··· INFORMATION GIVEN
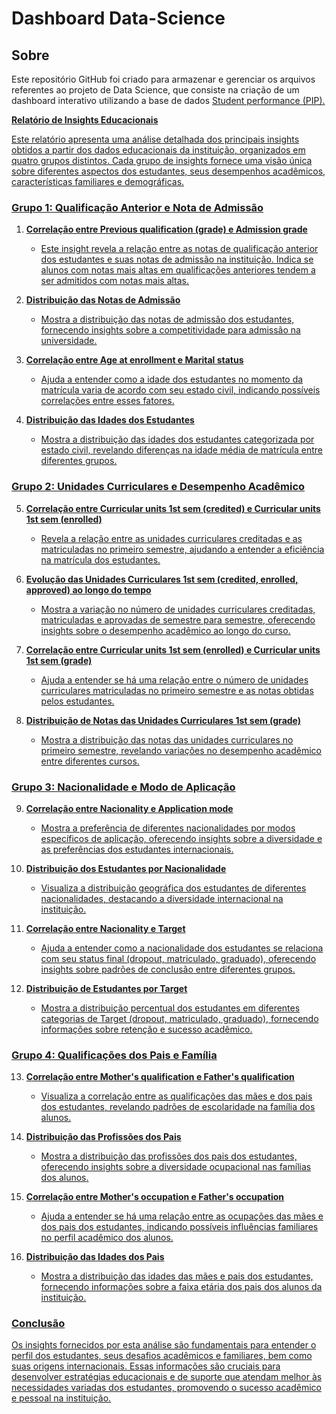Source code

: # Dashboard Data-Science

## Sobre

Este repositório GitHub foi criado para armazenar e gerenciar os arquivos referentes ao projeto de Data Science, que consiste na criação de um dashboard interativo utilizando a base de dados <a href="https://www.kaggle.com/datasets/mikhail1681/student-performance-pip">Student performance (PIP).

**Relatório de Insights Educacionais**

Este relatório apresenta uma análise detalhada dos principais insights obtidos a partir dos dados educacionais da instituição, organizados em quatro grupos distintos. Cada grupo de insights fornece uma visão única sobre diferentes aspectos dos estudantes, seus desempenhos acadêmicos, características familiares e demográficas.

### Grupo 1: Qualificação Anterior e Nota de Admissão

1. **Correlação entre Previous qualification (grade) e Admission grade**
   - Este insight revela a relação entre as notas de qualificação anterior dos estudantes e suas notas de admissão na instituição. Indica se alunos com notas mais altas em qualificações anteriores tendem a ser admitidos com notas mais altas.

2. **Distribuição das Notas de Admissão**
   - Mostra a distribuição das notas de admissão dos estudantes, fornecendo insights sobre a competitividade para admissão na universidade.

3. **Correlação entre Age at enrollment e Marital status**
   - Ajuda a entender como a idade dos estudantes no momento da matrícula varia de acordo com seu estado civil, indicando possíveis correlações entre esses fatores.

4. **Distribuição das Idades dos Estudantes**
   - Mostra a distribuição das idades dos estudantes categorizada por estado civil, revelando diferenças na idade média de matrícula entre diferentes grupos.

### Grupo 2: Unidades Curriculares e Desempenho Acadêmico

5. **Correlação entre Curricular units 1st sem (credited) e Curricular units 1st sem (enrolled)**
   - Revela a relação entre as unidades curriculares creditadas e as matriculadas no primeiro semestre, ajudando a entender a eficiência na matrícula dos estudantes.

6. **Evolução das Unidades Curriculares 1st sem (credited, enrolled, approved) ao longo do tempo**
   - Mostra a variação no número de unidades curriculares creditadas, matriculadas e aprovadas de semestre para semestre, oferecendo insights sobre o desempenho acadêmico ao longo do curso.

7. **Correlação entre Curricular units 1st sem (enrolled) e Curricular units 1st sem (grade)**
   - Ajuda a entender se há uma relação entre o número de unidades curriculares matriculadas no primeiro semestre e as notas obtidas pelos estudantes.

8. **Distribuição de Notas das Unidades Curriculares 1st sem (grade)**
   - Mostra a distribuição das notas das unidades curriculares no primeiro semestre, revelando variações no desempenho acadêmico entre diferentes cursos.

### Grupo 3: Nacionalidade e Modo de Aplicação

9. **Correlação entre Nacionality e Application mode**
   - Mostra a preferência de diferentes nacionalidades por modos específicos de aplicação, oferecendo insights sobre a diversidade e as preferências dos estudantes internacionais.

10. **Distribuição dos Estudantes por Nacionalidade**
    - Visualiza a distribuição geográfica dos estudantes de diferentes nacionalidades, destacando a diversidade internacional na instituição.

11. **Correlação entre Nacionality e Target**
    - Ajuda a entender como a nacionalidade dos estudantes se relaciona com seu status final (dropout, matriculado, graduado), oferecendo insights sobre padrões de conclusão entre diferentes grupos.

12. **Distribuição de Estudantes por Target**
    - Mostra a distribuição percentual dos estudantes em diferentes categorias de Target (dropout, matriculado, graduado), fornecendo informações sobre retenção e sucesso acadêmico.

### Grupo 4: Qualificações dos Pais e Família

13. **Correlação entre Mother's qualification e Father's qualification**
    - Visualiza a correlação entre as qualificações das mães e dos pais dos estudantes, revelando padrões de escolaridade na família dos alunos.

14. **Distribuição das Profissões dos Pais**
    - Mostra a distribuição das profissões dos pais dos estudantes, oferecendo insights sobre a diversidade ocupacional nas famílias dos alunos.

15. **Correlação entre Mother's occupation e Father's occupation**
    - Ajuda a entender se há uma relação entre as ocupações das mães e dos pais dos estudantes, indicando possíveis influências familiares no perfil acadêmico dos alunos.

16. **Distribuição das Idades dos Pais**
    - Mostra a distribuição das idades das mães e pais dos estudantes, fornecendo informações sobre a faixa etária dos pais dos alunos da instituição.

### Conclusão

Os insights fornecidos por esta análise são fundamentais para entender o perfil dos estudantes, seus desafios acadêmicos e familiares, bem como suas origens internacionais. Essas informações são cruciais para desenvolver estratégias educacionais e de suporte que atendam melhor às necessidades variadas dos estudantes, promovendo o sucesso acadêmico e pessoal na instituição.
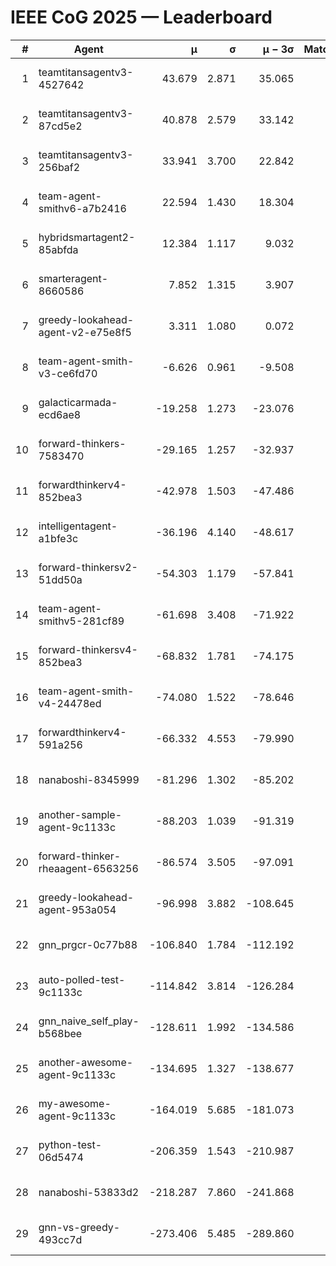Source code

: # IEEE CoG 2025 — Leaderboard

| # | Agent | μ | σ | μ − 3σ | Matches | Updated |
|---:|---|---:|---:|---:|---:|---|
| 1 | teamtitansagentv3-4527642 | 43.679 | 2.871 | 35.065 | 400 | 2025-08-17 13:06 |
| 2 | teamtitansagentv3-87cd5e2 | 40.878 | 2.579 | 33.142 | 380 | 2025-08-17 13:06 |
| 3 | teamtitansagentv3-256baf2 | 33.941 | 3.700 | 22.842 | 320 | 2025-08-17 13:06 |
| 4 | team-agent-smithv6-a7b2416 | 22.594 | 1.430 | 18.304 | 500 | 2025-08-17 13:06 |
| 5 | hybridsmartagent2-85abfda | 12.384 | 1.117 | 9.032 | 398 | 2025-08-17 13:06 |
| 6 | smarteragent-8660586 | 7.852 | 1.315 | 3.907 | 251 | 2025-08-17 13:06 |
| 7 | greedy-lookahead-agent-v2-e75e8f5 | 3.311 | 1.080 | 0.072 | 480 | 2025-08-17 13:06 |
| 8 | team-agent-smith-v3-ce6fd70 | -6.626 | 0.961 | -9.508 | 440 | 2025-08-17 13:06 |
| 9 | galacticarmada-ecd6ae8 | -19.258 | 1.273 | -23.076 | 380 | 2025-08-17 13:06 |
| 10 | forward-thinkers-7583470 | -29.165 | 1.257 | -32.937 | 240 | 2025-08-17 13:06 |
| 11 | forwardthinkerv4-852bea3 | -42.978 | 1.503 | -47.486 | 392 | 2025-08-17 13:06 |
| 12 | intelligentagent-a1bfe3c | -36.196 | 4.140 | -48.617 | 334 | 2025-08-17 13:06 |
| 13 | forward-thinkersv2-51dd50a | -54.303 | 1.179 | -57.841 | 480 | 2025-08-17 13:06 |
| 14 | team-agent-smithv5-281cf89 | -61.698 | 3.408 | -71.922 | 340 | 2025-08-17 13:06 |
| 15 | forward-thinkersv4-852bea3 | -68.832 | 1.781 | -74.175 | 257 | 2025-08-17 13:06 |
| 16 | team-agent-smith-v4-24478ed | -74.080 | 1.522 | -78.646 | 420 | 2025-08-17 13:06 |
| 17 | forwardthinkerv4-591a256 | -66.332 | 4.553 | -79.990 | 390 | 2025-08-17 13:06 |
| 18 | nanaboshi-8345999 | -81.296 | 1.302 | -85.202 | 300 | 2025-08-17 13:06 |
| 19 | another-sample-agent-9c1133c | -88.203 | 1.039 | -91.319 | 320 | 2025-08-17 13:06 |
| 20 | forward-thinker-rheaagent-6563256 | -86.574 | 3.505 | -97.091 | 260 | 2025-08-17 13:06 |
| 21 | greedy-lookahead-agent-953a054 | -96.998 | 3.882 | -108.645 | 400 | 2025-08-17 13:06 |
| 22 | gnn_prgcr-0c77b88 | -106.840 | 1.784 | -112.192 | 500 | 2025-08-17 13:06 |
| 23 | auto-polled-test-9c1133c | -114.842 | 3.814 | -126.284 | 220 | 2025-08-17 13:06 |
| 24 | gnn_naive_self_play-b568bee | -128.611 | 1.992 | -134.586 | 380 | 2025-08-17 13:06 |
| 25 | another-awesome-agent-9c1133c | -134.695 | 1.327 | -138.677 | 420 | 2025-08-17 13:06 |
| 26 | my-awesome-agent-9c1133c | -164.019 | 5.685 | -181.073 | 520 | 2025-08-17 13:06 |
| 27 | python-test-06d5474 | -206.359 | 1.543 | -210.987 | 340 | 2025-08-17 13:06 |
| 28 | nanaboshi-53833d2 | -218.287 | 7.860 | -241.868 | 360 | 2025-08-17 13:06 |
| 29 | gnn-vs-greedy-493cc7d | -273.406 | 5.485 | -289.860 | 300 | 2025-08-17 13:06 |
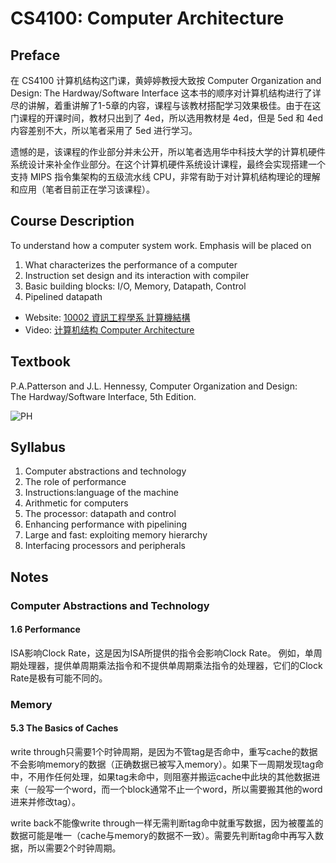 # CS4100: Computer Architecture

## Preface
在 CS4100 计算机结构这门课，黄婷婷教授大致按 Computer Organization and Design: The Hardway/Software Interface 这本书的顺序对计算机结构进行了详尽的讲解，着重讲解了1-5章的内容，课程与该教材搭配学习效果极佳。由于在这门课程的开课时间，教材只出到了 4ed，所以选用教材是 4ed，但是 5ed 和 4ed 内容差别不大，所以笔者采用了 5ed 进行学习。

遗憾的是，该课程的作业部分并未公开，所以笔者选用华中科技大学的计算机硬件系统设计来补全作业部分。在这个计算机硬件系统设计课程，最终会实现搭建一个支持 MIPS 指令集架构的五级流水线 CPU，非常有助于对计算机结构理论的理解和应用（笔者目前正在学习该课程）。


## Course Description
To understand how a computer system work. Emphasis will be placed on 
1. What characterizes the performance of a computer 
2. Instruction set design and its interaction with compiler 
3. Basic building blocks: I/O, Memory, Datapath, Control 
4. Pipelined datapath

- Website: [10002 資訊工程學系 計算機結構][cs4100]
- Video: [计算机结构 Computer Architecture][video]

## Textbook
P.A.Patterson and J.L. Hennessy, Computer Organization and Design:      
The Hardway/Software Interface, 5th Edition.

![PH](https://images-cn.ssl-images-amazon.cn/images/I/51c-Cwiob8L._SX421_BO1,204,203,200_.jpg)


## Syllabus
1. Computer abstractions and technology 
2. The role of performance
3. Instructions:language of the machine
4. Arithmetic for computers
5. The processor: datapath and control
6. Enhancing performance with pipelining
7. Large and fast: exploiting memory hierarchy
8. Interfacing processors and peripherals

## Notes
### Computer Abstractions and Technology
#### 1.6 Performance 
ISA影响Clock Rate，这是因为ISA所提供的指令会影响Clock Rate。
例如，单周期处理器，提供单周期乘法指令和不提供单周期乘法指令的处理器，它们的Clock Rate是极有可能不同的。

### Memory
#### 5.3 The Basics of Caches
write through只需要1个时钟周期，是因为不管tag是否命中，重写cache的数据不会影响memory的数据（正确数据已被写入memory）。如果下一周期发现tag命中，不用作任何处理，如果tag未命中，则阻塞并搬运cache中此块的其他数据进来（一般写一个word，而一个block通常不止一个word，所以需要搬其他的word进来并修改tag）。

write back不能像write through一样无需判断tag命中就重写数据，因为被覆盖的数据可能是唯一（cache与memory的数据不一致）。需要先判断tag命中再写入数据，所以需要2个时钟周期。


[cs4100]: https://ocw.nthu.edu.tw/ocw/index.php?page=course&cid=76&
[video]: https://www.bilibili.com/video/BV1r4411s7Hj/?spm_id_from=333.1007.top_right_bar_window_custom_collection.content.click&vd_source=99b5a7ef7355e5c62fe79d489b7711ca
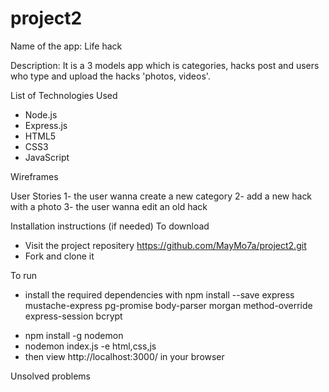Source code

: # project2

Name of the app: Life hack

Description:
It is a 3 models app which is categories, hacks post and users who type and upload the hacks 'photos, videos'.


List of Technologies Used
- Node.js
- Express.js
- HTML5
- CSS3
- JavaScript


Wireframes



User Stories
1- the user wanna create a new category
2- add a new hack with a photo
3- the user wanna edit an old hack

 
Installation instructions (if needed)
To download
- Visit the project repositery https://github.com/MayMo7a/project2.git
- Fork and clone it 

To run
- install the required dependencies with npm install --save express mustache-express pg-promise body-parser morgan method-override express-session bcrypt
<!-- - npm install cloudinary -->
- npm install -g nodemon
- nodemon index.js -e html,css,js
- then view http://localhost:3000/ in your browser


Unsolved problems

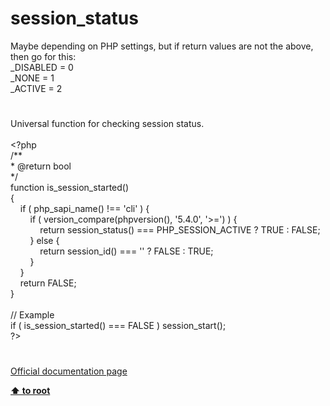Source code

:# session_status




<div class="phpcode"><span class="html">
Maybe depending on PHP settings, but if return values are not the above, then go for this:<br>_DISABLED = 0<br>_NONE = 1<br>_ACTIVE = 2</span>
</div>
  

#


<div class="phpcode"><span class="html">
Universal function for checking session status.<br><br><span class="default">&lt;?php<br></span><span class="comment">/**<br> * @return bool<br> */<br></span><span class="keyword">function </span><span class="default">is_session_started</span><span class="keyword">()<br>{<br>&#xA0; &#xA0; if ( </span><span class="default">php_sapi_name</span><span class="keyword">() !== </span><span class="string">&apos;cli&apos; </span><span class="keyword">) {<br>&#xA0; &#xA0; &#xA0; &#xA0; if ( </span><span class="default">version_compare</span><span class="keyword">(</span><span class="default">phpversion</span><span class="keyword">(), </span><span class="string">&apos;5.4.0&apos;</span><span class="keyword">, </span><span class="string">&apos;&gt;=&apos;</span><span class="keyword">) ) {<br>&#xA0; &#xA0; &#xA0; &#xA0; &#xA0; &#xA0; return </span><span class="default">session_status</span><span class="keyword">() === </span><span class="default">PHP_SESSION_ACTIVE </span><span class="keyword">? </span><span class="default">TRUE </span><span class="keyword">: </span><span class="default">FALSE</span><span class="keyword">;<br>&#xA0; &#xA0; &#xA0; &#xA0; } else {<br>&#xA0; &#xA0; &#xA0; &#xA0; &#xA0; &#xA0; return </span><span class="default">session_id</span><span class="keyword">() === </span><span class="string">&apos;&apos; </span><span class="keyword">? </span><span class="default">FALSE </span><span class="keyword">: </span><span class="default">TRUE</span><span class="keyword">;<br>&#xA0; &#xA0; &#xA0; &#xA0; }<br>&#xA0; &#xA0; }<br>&#xA0; &#xA0; return </span><span class="default">FALSE</span><span class="keyword">;<br>}<br><br></span><span class="comment">// Example<br></span><span class="keyword">if ( </span><span class="default">is_session_started</span><span class="keyword">() === </span><span class="default">FALSE </span><span class="keyword">) </span><span class="default">session_start</span><span class="keyword">();<br></span><span class="default">?&gt;</span>
</span>
</div>
  

#

[Official documentation page](https://www.php.net/manual/en/function.session-status.php)

**[⬆ to root](/)**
······
### EXERCISE DIRECTIONS
Taking the lines above, repeat exactly those from the line that contains "- Este insight" through the line that contains "- Ajuda a entender como a idade", and both of those lines as well. Include nothing else.

### RESPONSE
   - Este insight revela a relação entre as notas de qualificação anterior dos estudantes e suas notas de admissão na instituição. Indica se alunos com notas mais altas em qualificações anteriores tendem a ser admitidos com notas mais altas.

2. **Distribuição das Notas de Admissão**
   - Mostra a distribuição das notas de admissão dos estudantes, fornecendo insights sobre a competitividade para admissão na universidade.

3. **Correlação entre Age at enrollment e Marital status**
   - Ajuda a entender como a idade dos estudantes no momento da matrícula varia de acordo com seu estado civil, indicando possíveis correlações entre esses fatores.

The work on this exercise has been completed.